Les activités de délimitation et de démarcation participatives sont en cours mais bénéficient de moyens très limités. Des structures de gestion participatives sont en place et un processus de signature de contrats de convergence avec les communautés locales est en cours. Par ailleurs, un programme de sensibilisation des braconniers et occupants illégaux du parc a été mis en place. Cette activité demeure complexe et nécessitera certainement un travail de longue haleine.

e) Concevoir et mettre en œuvre une stratégie pour minimiser et atténuer les impacts des villages situés dans le bien

Cette activité n’a pas encore démarrée mais est prévue dans le plan stratégique triennal 2009-2011 du bien.

f) Dans le cadre de l’élaboration du plan d’aménagement du bien, créer un couloir écologique entre les deux secteurs du bien ;

Le processus de création a été initié mais nécessitera des consultations intensives avec les différentes parties prenantes. Les consultations avec les populations et les études préliminaires ont déjà été réalisées.

g) Créer un fonds spécial pour la réhabilitation des biens du patrimoine mondial de la République démocratique du Congo (RDC)

Voir le rapport sur le Parc National des Virunga (Document WHC-09/33.COM/7A).

 

Le Centre du patrimoine mondial et l’UICN ont pris note des progrès réalisés mais s’inquiètent cependant des retards accumulés dans la mise en œuvre des mesures correctives, et en particulier celles sur la sécurisation du bien et l’arrêt du braconnage organisé. Dans le cas du Parc National de la Salonga, qui se trouve hors de la zone de conflit armé, l’insécurité est directement liée à la présence de bandes de braconniers professionnels et la restauration de la sécurité constitue sans conteste un préalable à l’amélioration de l’état de conservation du bien. Cette amélioration devrait par ailleurs également bénéficier aux populations locales.
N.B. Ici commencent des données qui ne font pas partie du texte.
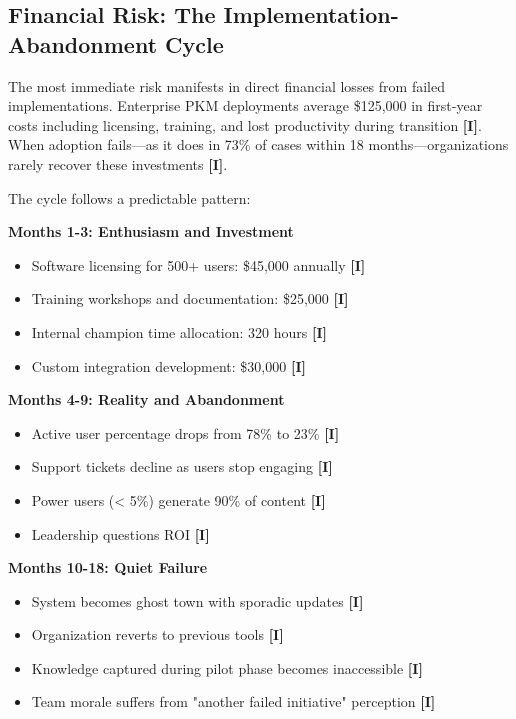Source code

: \documentclass[a4paper,11pt]{article}
\newcommand{\ilabel}{\textbf{\textcolor{icolor}{[I]}}}
\begin{document}
\subsection{Financial Risk: The Implementation-Abandonment Cycle}

The most immediate risk manifests in direct financial losses from failed implementations. Enterprise PKM deployments average \$125,000 in first-year costs including licensing, training, and lost productivity during transition \ilabel{}. When adoption fails—as it does in 73\% of cases within 18 months—organizations rarely recover these investments \ilabel{}.


The cycle follows a predictable pattern:


\textbf{Months 1-3: Enthusiasm and Investment}\par
\begin{itemize}
  \item Software licensing for 500+ users: \$45,000 annually \ilabel{}
  \item Training workshops and documentation: \$25,000 \ilabel{}
  \item Internal champion time allocation: 320 hours \ilabel{}
  \item Custom integration development: \$30,000 \ilabel{}
\end{itemize}

\textbf{Months 4-9: Reality and Abandonment}\par
\begin{itemize}
  \item Active user percentage drops from 78\% to 23\% \ilabel{}
  \item Support tickets decline as users stop engaging \ilabel{}
  \item Power users (< 5\%) generate 90\% of content \ilabel{}
  \item Leadership questions ROI \ilabel{}
\end{itemize}

\textbf{Months 10-18: Quiet Failure}\par
\begin{itemize}
  \item System becomes ghost town with sporadic updates \ilabel{}
  \item Organization reverts to previous tools \ilabel{}
  \item Knowledge captured during pilot phase becomes inaccessible \ilabel{}
  \item Team morale suffers from "another failed initiative" perception \ilabel{}
\end{itemize}
\end{document}
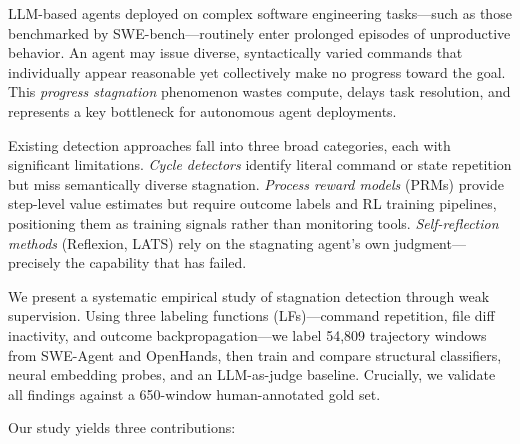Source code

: \documentclass[11pt]{article}
\begin{document}
LLM-based agents deployed on complex software engineering tasks---such as those benchmarked by SWE-bench---routinely enter prolonged episodes of unproductive behavior. An agent may issue diverse, syntactically varied commands that individually appear reasonable yet collectively make no progress toward the goal. This \emph{progress stagnation} phenomenon wastes compute, delays task resolution, and represents a key bottleneck for autonomous agent deployments.

Existing detection approaches fall into three broad categories, each with significant limitations. \emph{Cycle detectors} identify literal command or state repetition but miss semantically diverse stagnation. \emph{Process reward models} (PRMs) provide step-level value estimates but require outcome labels and RL training pipelines, positioning them as training signals rather than monitoring tools. \emph{Self-reflection methods} (Reflexion, LATS) rely on the stagnating agent's own judgment---precisely the capability that has failed.

We present a systematic empirical study of stagnation detection through weak supervision. Using three labeling functions (LFs)---command repetition, file diff inactivity, and outcome backpropagation---we label 54,809 trajectory windows from SWE-Agent and OpenHands, then train and compare structural classifiers, neural embedding probes, and an LLM-as-judge baseline. Crucially, we validate all findings against a 650-window human-annotated gold set.

Our study yields three contributions:
\end{document}
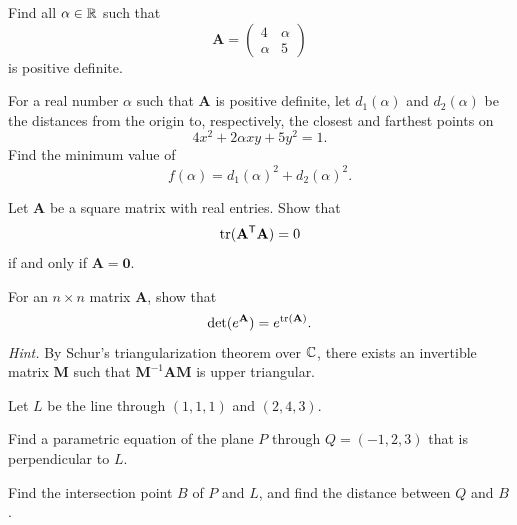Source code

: \begin{problem}
\begin{problemsubparts}
\item Find all $\alpha\in\R$ such that
\[
\mathbf A=
\begin{pmatrix}
4&\alpha\\
\alpha&5
\end{pmatrix}
\]
is positive definite.
\item For a real number $\alpha$ such that $\mathbf A$ is positive definite, let $d_1(\alpha)$ and $d_2(\alpha)$ be the distances from the origin to, respectively, the closest and farthest points on
\[
4x^2+2\alpha xy+5y^2=1.
\]
Find the minimum value of
\[
f(\alpha)=d_1(\alpha)^2+d_2(\alpha)^2.
\]
\end{problemsubparts}
\end{problem}

\begin{problem}
Let $\mathbf A$ be a square matrix with real entries. Show that
\[
\tr(\mathbf A^{\mathsf T}\mathbf A)=0
\]
if and only if $\mathbf A=\mathbf 0$.
\end{problem}

\begin{problem}
For an $n\times n$ matrix $\mathbf A$, show that
\[
\det(e^{\mathbf A})=e^{\tr(\mathbf A)}.
\]
\textit{Hint.} By Schur's triangularization theorem over $\C$, there exists an invertible matrix $\mathbf M$ such that $\mathbf M^{-1}\mathbf A\mathbf M$ is upper triangular.
\end{problem}

\begin{problem}
Let $L$ be the line through $(1,1,1)$ and $(2,4,3)$.
\begin{problemsubparts}
\item Find a parametric equation of the plane $P$ through $Q=(-1,2,3)$ that is perpendicular to $L$.
\item Find the intersection point $B$ of $P$ and $L$, and find the distance between $Q$ and $B$.
\end{problemsubparts}
\end{problem}

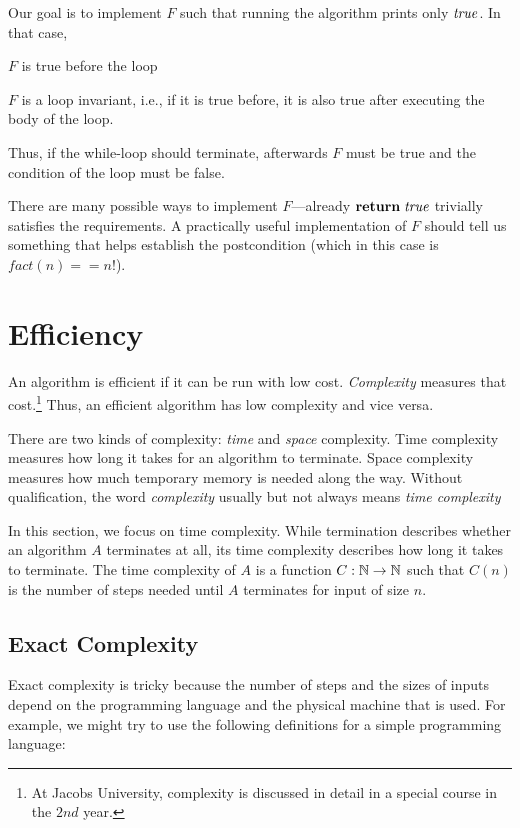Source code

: Our goal is to implement $F$ such that running the algorithm prints only $\mathit{true}$.
In that case, 
\begin{compactitem}
 \item $F$ is true before the loop
 \item $F$ is a loop invariant, i.e., if it is true before, it is also true after executing the body of the loop.
\end{compactitem}
Thus, if the while-loop should terminate, afterwards $F$ must be true and the condition of the loop must be false.

There are many possible ways to implement $F$---already $\areturn{\true}$ trivially satisfies the requirements.
A practically useful implementation of $F$ should tell us something that helps establish the postcondition (which in this case is $fact(n)==n!$).


\section{Efficiency}\label{sec:ad:complex}

An algorithm is efficient if it can be run with low cost.
\emph{Complexity} measures that cost.\footnote{At Jacobs University, complexity is discussed in detail in a special course in the $2nd$ year.}
Thus, an efficient algorithm has low complexity and vice versa.

There are two kinds of complexity: \emph{time} and \emph{space} complexity.
Time complexity measures how long it takes for an algorithm to terminate.
Space complexity measures how much temporary memory is needed along the way.
Without qualification, the word \emph{complexity} usually but not always means \emph{time complexity}

In this section, we focus on time complexity.
While termination describes whether an algorithm $A$ terminates at all, its time complexity describes how long it takes to terminate.
The time complexity of $A$ is a function $C:\mathbb{N}\to\mathbb{N}$ such that $C(n)$ is the number of steps needed until $A$ terminates for input of size $n$.

\subsection{Exact Complexity}\label{sec:ad:complex:general}

Exact complexity is tricky because the number of steps and the sizes of inputs depend on the programming language and the physical machine that is used.
For example, we might try to use the following definitions for a simple programming language:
Le règlement de la question des villages qui s’y trouvent dans le bien et de l’utilisation non durable des ressources du parc ne pourra être traité que lorsque le bien aura été sécurisé.

Depuis la 31e session, le bien est soumis au mécanisme de suivi renforcé et le Centre du patrimoine mondial assure un suivi permanent de l’état de conservation du bien à trabers son « programme de la RDC ». Vu la situation actuelle dans le bien, le Centre du patrimoine mondial et l’UICN recommendent de continuer à appliquer au bien le mécanisme de suivi renforcé.

Analyse et conclusions du Centre du patrimoine mondial et de l’UICN

Néant

Décision adoptée: 33 COM 7A.31

Le Comité du patrimoine mondial,

1. Ayant examiné le document WHC-09/33.COM/7A,

2. Rappelant la décision 32 COM 7A.31, adoptée à sa 32e session (Québec, 2008),

3. Regrette que l'État partie n'ait pas encore proposé de nouvelle date pour la réunion de haut niveau demandée par le Comité du patrimoine mondial à sa 31e session (Christchurch, 2007) et prie instamment l'État partie d'arrêter une date pour cette réunion dès que possible en consultation avec le bureau du Directeur général de l'UNESCO, le Président du Comité du patrimoine mondial et le Président de l'UICN ;

4. Accueille avec satisfaction l'engagement continu de la MONUC à élaborer un protocole d'accord avec l'autorité en charge des zones protégées, afin d'améliorer la coopération pour la conservation des biens et prie également l'État partie de donner suite à cette proposition, en coopération avec le Centre du patrimoine mondial et l'UICN ;

5. Réitère sa demande à l'État partie d'adopter une approche globale impliquant les différents ministères compétents pour traiter les menaces urgentes qui pèsent sur les cinq biens du patrimoine mondial situés en République démocratique du Congo, en particulier en ce qui concerne les problèmes non résolus à savoir l'annulation des concessions d'exploration et exploitation minières et pétrolières, le transfert du camp militaire de Nyaleke et les mesures requises pour traiter l'occupation illégale du corridor de Kahuzi-Biega ;

6. Rappelle également sa demande à l'État partie et à la communauté internationale de renforcer la sensibilisation internationale et de promouvoir la mise en oeuvre des recommandations du Comité du patrimoine mondial, et en particulier les mesures correctives proposées.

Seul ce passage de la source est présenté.